> ACTIVITY
Images are to be left out; everything else in the records gets copied exactly.

━━ TASK INPUT ━━

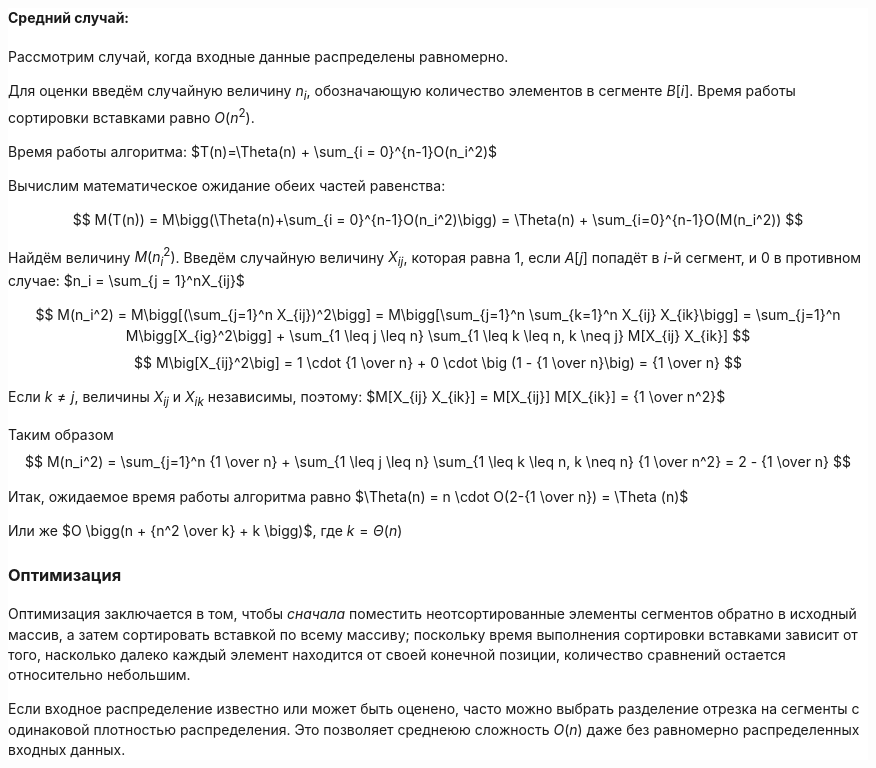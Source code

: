 #### Средний случай:
Рассмотрим случай, когда входные данные распределены равномерно.

Для оценки введём случайную величину $n_i$, обозначающую количество элементов в сегменте $B[i]$. Время работы сортировки вставками равно
$O(n^2)$.

Время работы алгоритма: $T(n)=\Theta(n) + \sum_{i = 0}^{n-1}O(n_i^2)$

Вычислим математическое ожидание обеих частей равенства:

$$
M(T(n))
= M\bigg(\Theta(n)+\sum_{i = 0}^{n-1}O(n_i^2)\bigg)
= \Theta(n) + \sum_{i=0}^{n-1}O(M(n_i^2))
$$

Найдём величину $M(n_i^2)$.
Введём случайную величину $X_{ij}$, которая равна 1, если $A[j]$ попадёт в $i$-й сегмент, и 0 в противном случае: $n_i = \sum_{j = 1}^nX_{ij}$

$$
M(n_i^2)
= M\bigg[(\sum_{j=1}^n X_{ij})^2\bigg]
= M\bigg[\sum_{j=1}^n \sum_{k=1}^n X_{ij} X_{ik}\bigg]
= \sum_{j=1}^n M\bigg[X_{ig}^2\bigg] + \sum_{1 \leq j \leq n} \sum_{1 \leq k \leq n, k \neq j} M[X_{ij} X_{ik}]
$$
$$
M\big[X_{ij}^2\big] = 1 \cdot {1 \over n} + 0 \cdot \big (1 - {1 \over n}\big) = {1 \over n}
$$

Если $k \neq j$, величины $X_{ij}$ и $X_{ik}$ независимы, поэтому:
$M[X_{ij} X_{ik}] = M[X_{ij}] M[X_{ik}] = {1 \over n^2}$

Таким образом
$$
M(n_i^2) = \sum_{j=1}^n {1 \over n} + \sum_{1 \leq j \leq n} \sum_{1 \leq k \leq n, k \neq n} {1 \over n^2} = 2 - {1 \over n}
$$

Итак, ожидаемое время работы алгоритма равно
$\Theta(n) = n \cdot O(2-{1 \over n}) = \Theta (n)$

Или же $O \bigg(n + {n^2 \over k} + k \bigg)$, где $k = \Theta (n)$

### Оптимизация
Оптимизация заключается в том, чтобы *сначала* поместить неотсортированные элементы сегментов обратно в исходный массив, а затем сортировать вставкой по всему массиву; поскольку время выполнения сортировки вставками зависит от того, насколько далеко каждый элемент находится от своей конечной позиции, количество сравнений остается относительно небольшим.

Если входное распределение известно или может быть оценено, часто можно выбрать разделение отрезка на сегменты с одинаковой плотностью распределения. Это позволяет среднеюю сложность $O(n)$ даже без равномерно распределенных входных данных.
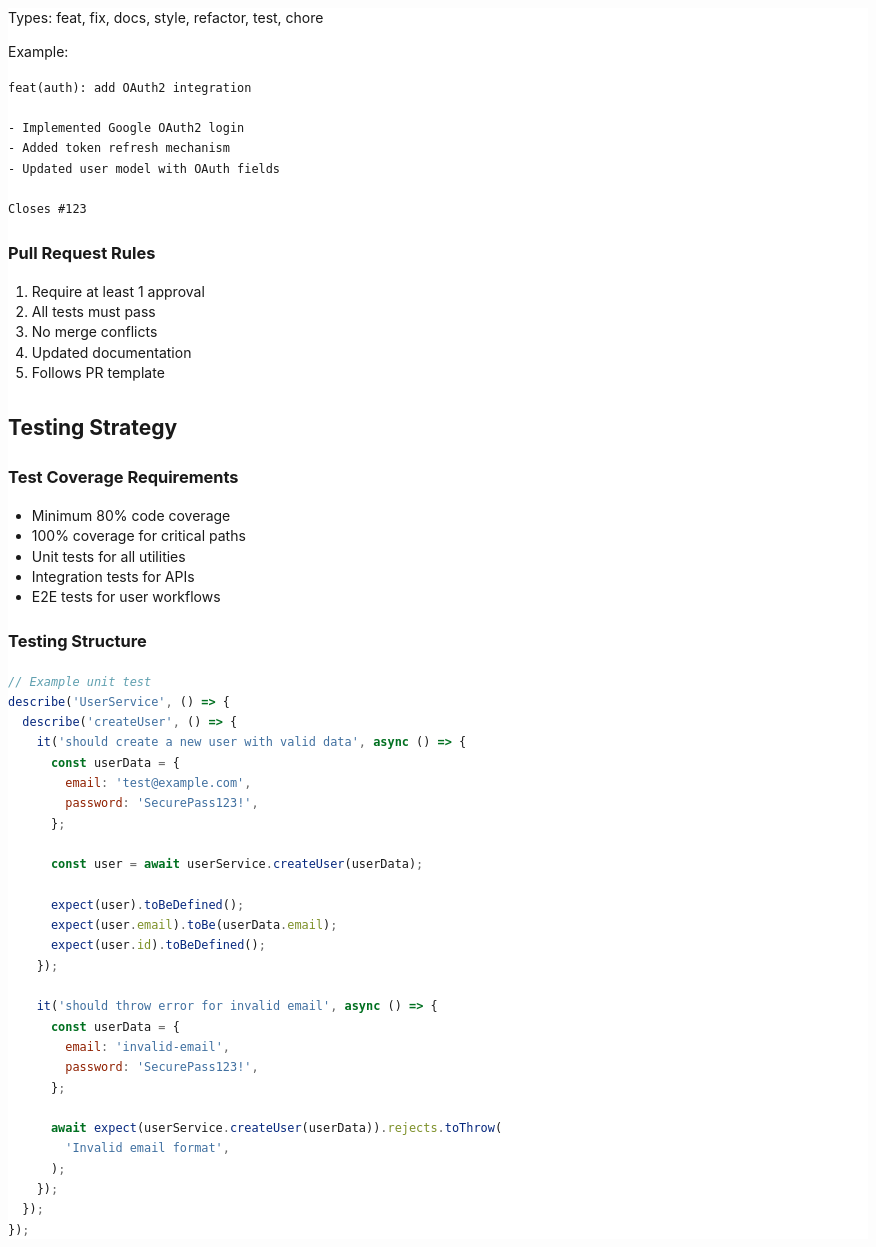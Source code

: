 Types: feat, fix, docs, style, refactor, test, chore

Example:

```
feat(auth): add OAuth2 integration

- Implemented Google OAuth2 login
- Added token refresh mechanism
- Updated user model with OAuth fields

Closes #123
```

### Pull Request Rules

1. Require at least 1 approval
2. All tests must pass
3. No merge conflicts
4. Updated documentation
5. Follows PR template

## Testing Strategy

### Test Coverage Requirements

- Minimum 80% code coverage
- 100% coverage for critical paths
- Unit tests for all utilities
- Integration tests for APIs
- E2E tests for user workflows

### Testing Structure

```javascript
// Example unit test
describe('UserService', () => {
  describe('createUser', () => {
    it('should create a new user with valid data', async () => {
      const userData = {
        email: 'test@example.com',
        password: 'SecurePass123!',
      };

      const user = await userService.createUser(userData);

      expect(user).toBeDefined();
      expect(user.email).toBe(userData.email);
      expect(user.id).toBeDefined();
    });

    it('should throw error for invalid email', async () => {
      const userData = {
        email: 'invalid-email',
        password: 'SecurePass123!',
      };

      await expect(userService.createUser(userData)).rejects.toThrow(
        'Invalid email format',
      );
    });
  });
});
```
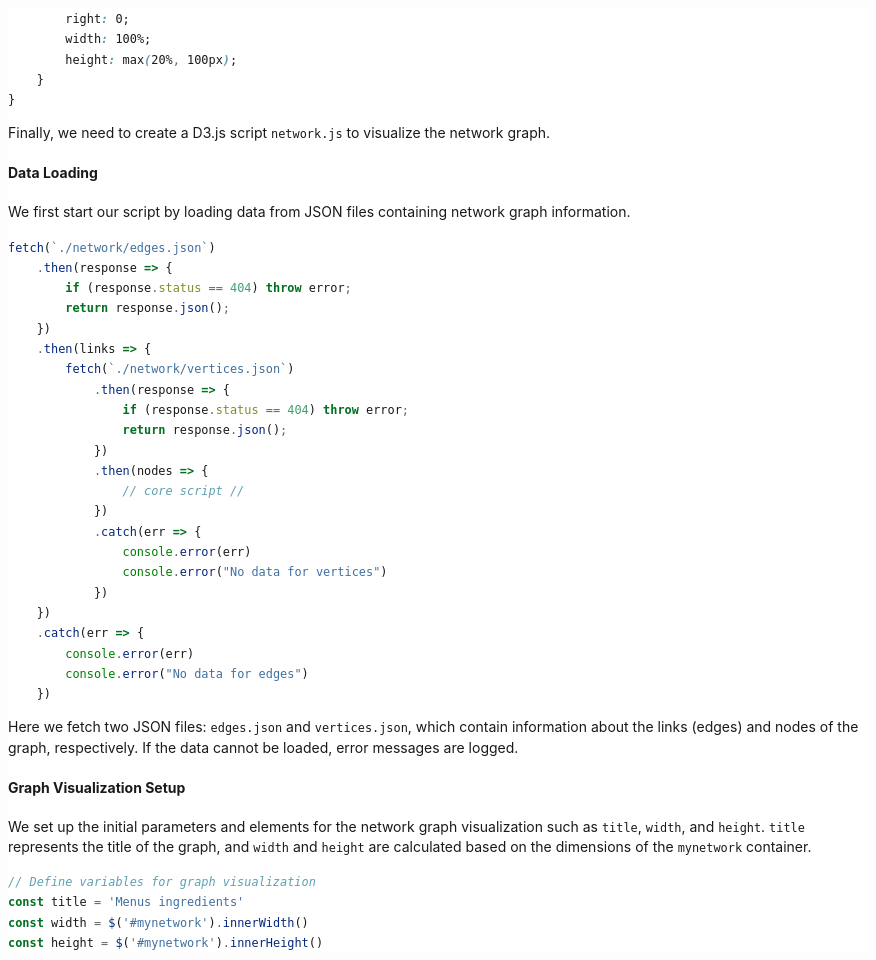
 ```css
        right: 0;
        width: 100%;
        height: max(20%, 100px);
    }
}
```

Finally, we need to create a D3.js script `network.js` to visualize the network graph.

#### Data Loading

We first start our script by loading data from JSON files containing network graph information.

```javascript
fetch(`./network/edges.json`)
    .then(response => {
        if (response.status == 404) throw error;
        return response.json();
    })
    .then(links => {
        fetch(`./network/vertices.json`)
            .then(response => {
                if (response.status == 404) throw error;
                return response.json();
            })
            .then(nodes => {
                // core script //
            })
            .catch(err => {
                console.error(err)
                console.error("No data for vertices")
            })
    })
    .catch(err => {
        console.error(err)
        console.error("No data for edges")
    })
```

Here we fetch two JSON files: `edges.json` and `vertices.json`, which contain information about the links (edges) and nodes of the graph, respectively. If the data cannot be loaded, error messages are logged.


#### Graph Visualization Setup

We set up the initial parameters and elements for the network graph visualization such as `title`, `width`, and `height`.
`title` represents the title of the graph, and `width` and `height` are calculated based on the dimensions of the `mynetwork` container.

```javascript
// Define variables for graph visualization
const title = 'Menus ingredients'
const width = $('#mynetwork').innerWidth()
const height = $('#mynetwork').innerHeight()
```
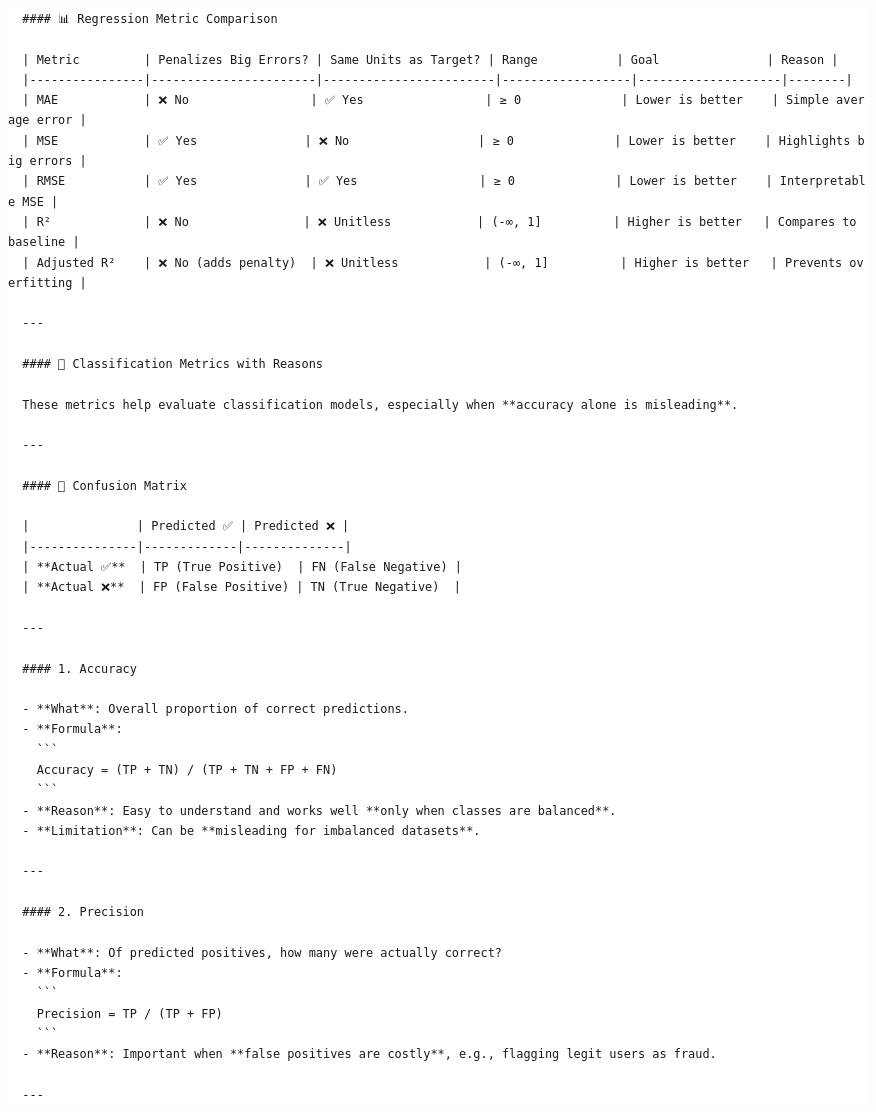       #### 📊 Regression Metric Comparison
      
      | Metric         | Penalizes Big Errors? | Same Units as Target? | Range           | Goal               | Reason |
      |----------------|-----------------------|------------------------|------------------|--------------------|--------|
      | MAE            | ❌ No                 | ✅ Yes                 | ≥ 0              | Lower is better    | Simple average error |
      | MSE            | ✅ Yes               | ❌ No                  | ≥ 0              | Lower is better    | Highlights big errors |
      | RMSE           | ✅ Yes               | ✅ Yes                 | ≥ 0              | Lower is better    | Interpretable MSE |
      | R²             | ❌ No                | ❌ Unitless            | (-∞, 1]          | Higher is better   | Compares to baseline |
      | Adjusted R²    | ❌ No (adds penalty)  | ❌ Unitless            | (-∞, 1]          | Higher is better   | Prevents overfitting |
      
      ---
      
      #### 🤖 Classification Metrics with Reasons
      
      These metrics help evaluate classification models, especially when **accuracy alone is misleading**.
      
      ---
      
      #### 🧩 Confusion Matrix
      
      |               | Predicted ✅ | Predicted ❌ |
      |---------------|-------------|--------------|
      | **Actual ✅**  | TP (True Positive)  | FN (False Negative) |
      | **Actual ❌**  | FP (False Positive) | TN (True Negative)  |
      
      ---
      
      #### 1. Accuracy
      
      - **What**: Overall proportion of correct predictions.  
      - **Formula**:  
        ```
        Accuracy = (TP + TN) / (TP + TN + FP + FN)
        ```
      - **Reason**: Easy to understand and works well **only when classes are balanced**.
      - **Limitation**: Can be **misleading for imbalanced datasets**.
      
      ---
      
      #### 2. Precision
      
      - **What**: Of predicted positives, how many were actually correct?  
      - **Formula**:  
        ```
        Precision = TP / (TP + FP)
        ```
      - **Reason**: Important when **false positives are costly**, e.g., flagging legit users as fraud.
      
      ---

━━━

> RESULT OF THIS EXERCISE
Source code

: #### Средний случай:
Рассмотрим случай, когда входные данные распределены равномерно.

Для оценки введём случайную величину $n_i$, обозначающую количество элементов в сегменте $B[i]$. Время работы сортировки вставками равно
$O(n^2)$.

Время работы алгоритма: $T(n)=\Theta(n) + \sum_{i = 0}^{n-1}O(n_i^2)$

Вычислим математическое ожидание обеих частей равенства:

$$
M(T(n))
= M\bigg(\Theta(n)+\sum_{i = 0}^{n-1}O(n_i^2)\bigg)
= \Theta(n) + \sum_{i=0}^{n-1}O(M(n_i^2))
$$

Найдём величину $M(n_i^2)$.
Введём случайную величину $X_{ij}$, которая равна 1, если $A[j]$ попадёт в $i$-й сегмент, и 0 в противном случае: $n_i = \sum_{j = 1}^nX_{ij}$

$$
M(n_i^2)
= M\bigg[(\sum_{j=1}^n X_{ij})^2\bigg]
= M\bigg[\sum_{j=1}^n \sum_{k=1}^n X_{ij} X_{ik}\bigg]
= \sum_{j=1}^n M\bigg[X_{ig}^2\bigg] + \sum_{1 \leq j \leq n} \sum_{1 \leq k \leq n, k \neq j} M[X_{ij} X_{ik}]
$$
$$
M\big[X_{ij}^2\big] = 1 \cdot {1 \over n} + 0 \cdot \big (1 - {1 \over n}\big) = {1 \over n}
$$

Если $k \neq j$, величины $X_{ij}$ и $X_{ik}$ независимы, поэтому:
$M[X_{ij} X_{ik}] = M[X_{ij}] M[X_{ik}] = {1 \over n^2}$

Таким образом
$$
M(n_i^2) = \sum_{j=1}^n {1 \over n} + \sum_{1 \leq j \leq n} \sum_{1 \leq k \leq n, k \neq n} {1 \over n^2} = 2 - {1 \over n}
$$

Итак, ожидаемое время работы алгоритма равно
$\Theta(n) = n \cdot O(2-{1 \over n}) = \Theta (n)$

Или же $O \bigg(n + {n^2 \over k} + k \bigg)$, где $k = \Theta (n)$

### Оптимизация
Оптимизация заключается в том, чтобы *сначала* поместить неотсортированные элементы сегментов обратно в исходный массив, а затем сортировать вставкой по всему массиву; поскольку время выполнения сортировки вставками зависит от того, насколько далеко каждый элемент находится от своей конечной позиции, количество сравнений остается относительно небольшим.

Если входное распределение известно или может быть оценено, часто можно выбрать разделение отрезка на сегменты с одинаковой плотностью распределения. Это позволяет среднеюю сложность $O(n)$ даже без равномерно распределенных входных данных.
Source code

: Types: feat, fix, docs, style, refactor, test, chore

Example:

```
feat(auth): add OAuth2 integration

- Implemented Google OAuth2 login
- Added token refresh mechanism
- Updated user model with OAuth fields

Closes #123
```

### Pull Request Rules

1. Require at least 1 approval
2. All tests must pass
3. No merge conflicts
4. Updated documentation
5. Follows PR template

## Testing Strategy

### Test Coverage Requirements

- Minimum 80% code coverage
- 100% coverage for critical paths
- Unit tests for all utilities
- Integration tests for APIs
- E2E tests for user workflows

### Testing Structure

```javascript
// Example unit test
describe('UserService', () => {
  describe('createUser', () => {
    it('should create a new user with valid data', async () => {
      const userData = {
        email: 'test@example.com',
        password: 'SecurePass123!',
      };

      const user = await userService.createUser(userData);

      expect(user).toBeDefined();
      expect(user.email).toBe(userData.email);
      expect(user.id).toBeDefined();
    });

    it('should throw error for invalid email', async () => {
      const userData = {
        email: 'invalid-email',
        password: 'SecurePass123!',
      };

      await expect(userService.createUser(userData)).rejects.toThrow(
        'Invalid email format',
      );
    });
  });
});
```
 ```css
        right: 0;
        width: 100%;
        height: max(20%, 100px);
    }
}
```

Finally, we need to create a D3.js script `network.js` to visualize the network graph.

#### Data Loading

We first start our script by loading data from JSON files containing network graph information.

```javascript
fetch(`./network/edges.json`)
    .then(response => {
        if (response.status == 404) throw error;
        return response.json();
    })
    .then(links => {
        fetch(`./network/vertices.json`)
            .then(response => {
                if (response.status == 404) throw error;
                return response.json();
            })
            .then(nodes => {
                // core script //
            })
            .catch(err => {
                console.error(err)
                console.error("No data for vertices")
            })
    })
    .catch(err => {
        console.error(err)
        console.error("No data for edges")
    })
```

Here we fetch two JSON files: `edges.json` and `vertices.json`, which contain information about the links (edges) and nodes of the graph, respectively. If the data cannot be loaded, error messages are logged.


#### Graph Visualization Setup

We set up the initial parameters and elements for the network graph visualization such as `title`, `width`, and `height`.
`title` represents the title of the graph, and `width` and `height` are calculated based on the dimensions of the `mynetwork` container.

```javascript
// Define variables for graph visualization
const title = 'Menus ingredients'
const width = $('#mynetwork').innerWidth()
const height = $('#mynetwork').innerHeight()
```
       #### 📊 Regression Metric Comparison
      
      | Metric         | Penalizes Big Errors? | Same Units as Target? | Range           | Goal               | Reason |
      |----------------|-----------------------|------------------------|------------------|--------------------|--------|
      | MAE            | ❌ No                 | ✅ Yes                 | ≥ 0              | Lower is better    | Simple average error |
      | MSE            | ✅ Yes               | ❌ No                  | ≥ 0              | Lower is better    | Highlights big errors |
      | RMSE           | ✅ Yes               | ✅ Yes                 | ≥ 0              | Lower is better    | Interpretable MSE |
      | R²             | ❌ No                | ❌ Unitless            | (-∞, 1]          | Higher is better   | Compares to baseline |
      | Adjusted R²    | ❌ No (adds penalty)  | ❌ Unitless            | (-∞, 1]          | Higher is better   | Prevents overfitting |
      
      ---
      
      #### 🤖 Classification Metrics with Reasons
      
      These metrics help evaluate classification models, especially when **accuracy alone is misleading**.
      
      ---
      
      #### 🧩 Confusion Matrix
      
      |               | Predicted ✅ | Predicted ❌ |
      |---------------|-------------|--------------|
      | **Actual ✅**  | TP (True Positive)  | FN (False Negative) |
      | **Actual ❌**  | FP (False Positive) | TN (True Negative)  |
      
      ---
      
      #### 1. Accuracy
      
      - **What**: Overall proportion of correct predictions.  
      - **Formula**:  
        ```
        Accuracy = (TP + TN) / (TP + TN + FP + FN)
        ```
      - **Reason**: Easy to understand and works well **only when classes are balanced**.
      - **Limitation**: Can be **misleading for imbalanced datasets**.
      
      ---
      
      #### 2. Precision
      
      - **What**: Of predicted positives, how many were actually correct?  
      - **Formula**:  
        ```
        Precision = TP / (TP + FP)
        ```
      - **Reason**: Important when **false positives are costly**, e.g., flagging legit users as fraud.
      
      ---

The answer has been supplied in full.